■ **The problem**: Every line of the data must be copied exactly.

[Start of section]

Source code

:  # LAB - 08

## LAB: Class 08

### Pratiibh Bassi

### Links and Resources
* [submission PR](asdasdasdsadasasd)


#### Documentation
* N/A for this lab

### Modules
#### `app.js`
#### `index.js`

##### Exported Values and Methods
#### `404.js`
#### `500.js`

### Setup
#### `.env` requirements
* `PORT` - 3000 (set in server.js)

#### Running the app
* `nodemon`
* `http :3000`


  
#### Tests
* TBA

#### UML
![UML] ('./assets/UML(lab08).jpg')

[End of section]

■ **Exercise output**:
Source code

:  # LAB - 08

## LAB: Class 08

### Pratiibh Bassi

### Links and Resources
* [submission PR](asdasdasdsadasasd)


#### Documentation
* N/A for this lab

### Modules
#### `app.js`
#### `index.js`

##### Exported Values and Methods
#### `404.js`
#### `500.js`

### Setup
#### `.env` requirements
* `PORT` - 3000 (set in server.js)

#### Running the app
* `nodemon`
* `http :3000`


  
#### Tests
* TBA

#### UML
![UML] ('./assets/UML(lab08).jpg')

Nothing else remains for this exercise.